Stored items

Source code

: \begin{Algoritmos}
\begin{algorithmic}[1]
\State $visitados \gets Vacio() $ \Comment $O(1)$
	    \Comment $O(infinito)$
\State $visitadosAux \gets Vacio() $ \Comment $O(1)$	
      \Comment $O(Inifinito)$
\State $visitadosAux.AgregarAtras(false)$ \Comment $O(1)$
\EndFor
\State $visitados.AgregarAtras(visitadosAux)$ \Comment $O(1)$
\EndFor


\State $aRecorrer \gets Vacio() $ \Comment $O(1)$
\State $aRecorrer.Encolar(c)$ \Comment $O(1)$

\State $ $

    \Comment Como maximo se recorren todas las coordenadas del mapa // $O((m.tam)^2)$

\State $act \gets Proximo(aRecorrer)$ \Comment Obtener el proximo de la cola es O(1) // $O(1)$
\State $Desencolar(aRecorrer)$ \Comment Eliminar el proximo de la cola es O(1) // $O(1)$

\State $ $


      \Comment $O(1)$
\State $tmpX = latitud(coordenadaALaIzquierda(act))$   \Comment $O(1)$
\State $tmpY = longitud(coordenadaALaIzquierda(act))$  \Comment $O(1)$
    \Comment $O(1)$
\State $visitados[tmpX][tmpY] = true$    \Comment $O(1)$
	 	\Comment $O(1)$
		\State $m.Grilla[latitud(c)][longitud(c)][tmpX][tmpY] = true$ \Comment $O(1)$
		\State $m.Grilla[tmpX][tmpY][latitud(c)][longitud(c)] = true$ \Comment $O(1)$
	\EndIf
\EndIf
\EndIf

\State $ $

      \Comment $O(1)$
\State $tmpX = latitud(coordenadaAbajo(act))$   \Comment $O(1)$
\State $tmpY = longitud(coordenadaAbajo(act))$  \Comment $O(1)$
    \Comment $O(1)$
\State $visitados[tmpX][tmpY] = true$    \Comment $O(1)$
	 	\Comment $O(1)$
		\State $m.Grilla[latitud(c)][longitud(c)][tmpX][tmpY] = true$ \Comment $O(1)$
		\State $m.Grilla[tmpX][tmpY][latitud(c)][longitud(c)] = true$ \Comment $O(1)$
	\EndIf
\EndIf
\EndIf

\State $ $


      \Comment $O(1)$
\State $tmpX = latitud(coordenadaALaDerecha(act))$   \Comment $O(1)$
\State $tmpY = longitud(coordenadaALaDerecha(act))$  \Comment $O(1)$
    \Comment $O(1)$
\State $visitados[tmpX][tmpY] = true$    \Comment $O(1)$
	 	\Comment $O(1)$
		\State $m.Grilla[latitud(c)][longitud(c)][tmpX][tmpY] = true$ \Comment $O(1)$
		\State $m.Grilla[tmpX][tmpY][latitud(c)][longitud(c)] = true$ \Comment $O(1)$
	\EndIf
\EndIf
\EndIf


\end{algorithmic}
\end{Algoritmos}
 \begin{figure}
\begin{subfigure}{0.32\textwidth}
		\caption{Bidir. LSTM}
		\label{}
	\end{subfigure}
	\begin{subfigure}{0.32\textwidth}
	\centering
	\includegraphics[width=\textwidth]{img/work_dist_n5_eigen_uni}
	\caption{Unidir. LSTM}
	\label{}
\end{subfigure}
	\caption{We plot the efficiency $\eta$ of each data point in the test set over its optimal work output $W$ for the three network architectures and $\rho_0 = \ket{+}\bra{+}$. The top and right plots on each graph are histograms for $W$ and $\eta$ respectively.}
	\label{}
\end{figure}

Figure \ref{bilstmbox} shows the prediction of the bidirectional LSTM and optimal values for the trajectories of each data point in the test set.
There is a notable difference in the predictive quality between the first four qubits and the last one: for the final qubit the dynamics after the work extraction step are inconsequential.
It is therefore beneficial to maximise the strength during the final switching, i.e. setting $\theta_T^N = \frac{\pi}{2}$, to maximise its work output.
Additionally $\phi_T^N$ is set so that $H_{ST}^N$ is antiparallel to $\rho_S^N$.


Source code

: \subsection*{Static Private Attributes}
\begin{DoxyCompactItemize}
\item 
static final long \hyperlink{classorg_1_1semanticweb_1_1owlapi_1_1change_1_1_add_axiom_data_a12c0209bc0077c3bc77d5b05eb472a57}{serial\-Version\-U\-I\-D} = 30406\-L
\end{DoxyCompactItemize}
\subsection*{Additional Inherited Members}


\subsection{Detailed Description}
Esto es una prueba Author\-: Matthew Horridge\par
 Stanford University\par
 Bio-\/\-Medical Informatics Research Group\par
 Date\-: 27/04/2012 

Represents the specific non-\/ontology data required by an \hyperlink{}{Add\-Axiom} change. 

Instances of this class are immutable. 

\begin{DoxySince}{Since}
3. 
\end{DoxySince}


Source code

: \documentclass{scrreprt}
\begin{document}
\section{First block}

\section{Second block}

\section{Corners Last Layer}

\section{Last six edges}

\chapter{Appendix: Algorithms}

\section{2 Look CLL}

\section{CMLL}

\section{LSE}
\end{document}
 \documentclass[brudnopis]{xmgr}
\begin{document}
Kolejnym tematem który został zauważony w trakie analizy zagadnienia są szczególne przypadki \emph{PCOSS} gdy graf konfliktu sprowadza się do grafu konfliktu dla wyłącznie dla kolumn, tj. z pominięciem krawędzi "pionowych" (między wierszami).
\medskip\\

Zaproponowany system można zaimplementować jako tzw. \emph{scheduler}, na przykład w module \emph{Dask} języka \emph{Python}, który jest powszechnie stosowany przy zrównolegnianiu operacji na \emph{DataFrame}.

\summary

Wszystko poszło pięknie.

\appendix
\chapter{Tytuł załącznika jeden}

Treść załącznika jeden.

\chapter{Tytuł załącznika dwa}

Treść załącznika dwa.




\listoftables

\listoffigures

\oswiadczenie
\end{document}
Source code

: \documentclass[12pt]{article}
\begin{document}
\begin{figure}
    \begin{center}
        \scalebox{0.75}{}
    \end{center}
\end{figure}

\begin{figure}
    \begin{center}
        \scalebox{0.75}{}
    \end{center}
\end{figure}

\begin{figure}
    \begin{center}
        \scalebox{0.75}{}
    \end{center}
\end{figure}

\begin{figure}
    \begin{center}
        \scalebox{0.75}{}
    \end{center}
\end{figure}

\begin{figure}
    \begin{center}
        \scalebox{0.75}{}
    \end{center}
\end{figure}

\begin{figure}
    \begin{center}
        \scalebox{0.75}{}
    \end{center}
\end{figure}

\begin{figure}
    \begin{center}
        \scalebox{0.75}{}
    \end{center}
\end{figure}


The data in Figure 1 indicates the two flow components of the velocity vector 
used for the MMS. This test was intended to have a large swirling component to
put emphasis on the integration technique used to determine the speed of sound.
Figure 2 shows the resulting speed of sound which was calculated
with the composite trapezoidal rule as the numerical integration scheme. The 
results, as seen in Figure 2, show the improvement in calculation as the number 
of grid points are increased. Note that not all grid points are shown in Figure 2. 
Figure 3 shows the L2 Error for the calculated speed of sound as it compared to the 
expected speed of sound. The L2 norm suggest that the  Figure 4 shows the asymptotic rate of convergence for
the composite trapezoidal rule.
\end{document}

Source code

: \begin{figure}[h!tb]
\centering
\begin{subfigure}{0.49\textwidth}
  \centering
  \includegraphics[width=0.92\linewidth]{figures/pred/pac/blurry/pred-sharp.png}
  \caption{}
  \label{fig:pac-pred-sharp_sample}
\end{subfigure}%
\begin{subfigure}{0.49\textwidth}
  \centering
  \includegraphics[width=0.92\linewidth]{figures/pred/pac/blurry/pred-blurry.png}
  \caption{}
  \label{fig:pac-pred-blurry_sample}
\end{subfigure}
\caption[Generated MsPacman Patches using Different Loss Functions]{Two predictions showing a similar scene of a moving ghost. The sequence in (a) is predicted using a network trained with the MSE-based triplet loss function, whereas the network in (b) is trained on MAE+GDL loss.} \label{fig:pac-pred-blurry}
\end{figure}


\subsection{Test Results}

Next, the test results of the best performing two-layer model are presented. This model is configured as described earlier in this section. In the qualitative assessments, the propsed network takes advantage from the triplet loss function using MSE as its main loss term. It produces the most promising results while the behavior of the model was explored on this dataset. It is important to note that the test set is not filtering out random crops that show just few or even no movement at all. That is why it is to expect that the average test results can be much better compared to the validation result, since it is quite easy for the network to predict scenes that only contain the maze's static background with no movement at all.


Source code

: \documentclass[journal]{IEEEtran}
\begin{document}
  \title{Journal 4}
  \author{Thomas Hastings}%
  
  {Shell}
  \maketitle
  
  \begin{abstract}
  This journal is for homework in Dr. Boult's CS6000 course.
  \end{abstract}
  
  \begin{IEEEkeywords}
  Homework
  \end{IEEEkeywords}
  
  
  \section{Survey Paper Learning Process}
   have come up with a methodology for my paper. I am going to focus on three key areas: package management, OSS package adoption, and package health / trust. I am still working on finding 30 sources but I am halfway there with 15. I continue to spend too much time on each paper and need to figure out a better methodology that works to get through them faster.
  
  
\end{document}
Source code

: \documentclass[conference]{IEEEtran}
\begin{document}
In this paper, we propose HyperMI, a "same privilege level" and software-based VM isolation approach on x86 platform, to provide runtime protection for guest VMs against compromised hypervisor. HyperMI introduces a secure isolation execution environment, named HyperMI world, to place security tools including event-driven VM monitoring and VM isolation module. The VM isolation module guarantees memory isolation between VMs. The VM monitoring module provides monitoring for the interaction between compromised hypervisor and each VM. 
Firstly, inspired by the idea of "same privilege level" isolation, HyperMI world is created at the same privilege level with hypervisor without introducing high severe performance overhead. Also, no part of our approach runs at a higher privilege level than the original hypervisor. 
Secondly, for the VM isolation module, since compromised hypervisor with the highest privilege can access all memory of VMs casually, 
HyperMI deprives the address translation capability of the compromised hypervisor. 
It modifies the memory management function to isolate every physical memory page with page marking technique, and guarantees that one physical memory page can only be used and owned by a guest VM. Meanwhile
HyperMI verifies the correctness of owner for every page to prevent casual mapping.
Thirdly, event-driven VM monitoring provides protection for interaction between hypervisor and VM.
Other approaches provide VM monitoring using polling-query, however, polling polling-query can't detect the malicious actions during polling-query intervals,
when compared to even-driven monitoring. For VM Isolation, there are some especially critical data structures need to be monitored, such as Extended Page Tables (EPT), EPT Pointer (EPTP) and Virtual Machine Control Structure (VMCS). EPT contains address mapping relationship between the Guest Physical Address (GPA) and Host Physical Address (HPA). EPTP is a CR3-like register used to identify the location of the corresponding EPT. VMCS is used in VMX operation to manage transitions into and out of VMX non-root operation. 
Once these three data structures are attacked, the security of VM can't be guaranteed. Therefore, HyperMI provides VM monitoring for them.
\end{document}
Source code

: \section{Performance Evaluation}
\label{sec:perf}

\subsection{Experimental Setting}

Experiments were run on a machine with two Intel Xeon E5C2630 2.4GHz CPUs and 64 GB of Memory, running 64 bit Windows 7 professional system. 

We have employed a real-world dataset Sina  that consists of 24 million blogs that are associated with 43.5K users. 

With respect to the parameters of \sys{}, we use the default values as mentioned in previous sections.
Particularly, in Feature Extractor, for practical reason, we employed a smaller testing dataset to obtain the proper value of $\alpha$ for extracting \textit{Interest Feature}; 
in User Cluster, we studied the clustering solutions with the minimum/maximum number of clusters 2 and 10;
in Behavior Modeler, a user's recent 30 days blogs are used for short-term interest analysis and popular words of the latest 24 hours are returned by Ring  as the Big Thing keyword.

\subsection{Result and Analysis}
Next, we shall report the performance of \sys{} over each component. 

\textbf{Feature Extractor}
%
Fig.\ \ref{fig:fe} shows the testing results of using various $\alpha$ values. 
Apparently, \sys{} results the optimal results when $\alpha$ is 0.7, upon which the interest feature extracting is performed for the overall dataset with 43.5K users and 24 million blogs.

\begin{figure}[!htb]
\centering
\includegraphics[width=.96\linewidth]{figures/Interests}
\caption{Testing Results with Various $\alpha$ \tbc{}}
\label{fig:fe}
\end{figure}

Problem:
Which lines of the data include the string "number"? Find them and copy each one.

The answer:
results, as seen in Figure 2, show the improvement in calculation as the number 
in User Cluster, we studied the clustering solutions with the minimum/maximum number of clusters 2 and 10;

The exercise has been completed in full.